En estos tiempos en que todo vale, la crítica fácil se ha convertido en el deporte nacional. Por mi parte, no soy partidario de cambios drásticos: me gusta que cada cosa esté en su lugar y en su momento. Aun así, sabiendo que no vivo en una isla desierta, procuro no cuestionar ni dar lecciones de civismo y moralidad.

Esto nos lleva a preguntarnos: ante un evento determinado, ¿qué prima más, su esencia o el evento en sí? Todo tiene su significado. El 25 de diciembre es la Natividad, y da igual si llueve o ventea. Lo mismo ocurre con el 31 de diciembre, el último día del año, o con el 30 de agosto, día de mi nacimiento, sin que importe si me rompo una pierna.

Otra cosa es la celebración. Nunca es mal momento para celebrar: nadie haría una compra para una fiesta y, si se suspendiera por cualquier motivo, tiraría lo invertido sin buscar otra fecha. No tiene sentido la molestia ni la crítica, porque, como bien sabemos, nunca llueve a gusto de todos.

Por otro lado, hay cuestiones que escapan a nuestro control. Sé que muchos cofrades, si de ellos dependiera, ante un diluvio saldrían la semana siguiente, pues dirían que lo importante es hacer su estación de penitencia. El problema no lo tendrían tanto con el Ayuntamiento como con el Obispado, que se negaría en redondo, alegando cuestiones de fe y sacrificio.

Para mí, las fechas seguirán siendo respetadas, pero es mi visión personal. Jamás trataré de imponer mi criterio a nadie: cada cual que celebre lo que quiera cuando quiera. No tiene sentido llevarse las manos a la cabeza ni anunciar el fin del mundo por ello.
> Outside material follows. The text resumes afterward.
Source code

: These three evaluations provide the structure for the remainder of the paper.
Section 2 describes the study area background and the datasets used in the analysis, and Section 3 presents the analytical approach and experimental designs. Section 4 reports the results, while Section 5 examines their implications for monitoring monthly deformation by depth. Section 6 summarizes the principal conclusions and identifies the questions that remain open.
El miércoles pasado fue Miércoles de Ceniza, y desde hace tiempo los carnavales pisan la Cuaresma con pezuñas de elefante. Pero rasgarse las vestiduras por ello no lleva a nada. Quien realmente siente el significado de la Cuaresma vivirá este tiempo según sus propias normas.

Quizás el problema no sean los cambios, los modos o las formas, ni siquiera el cuestionarlo todo. El verdadero problema de esta sociedad es la intolerancia, una intolerancia irracional que se confunde con la manida libertad de expresión. Una libertad que, a menudo, parece necesitar pisar la ajena para justificar un supuesto derecho a decir y hacer lo que queramos, olvidando que ante la libertad propia, está la ajena.

No es tan difícil, pero parece que lo olvidamos.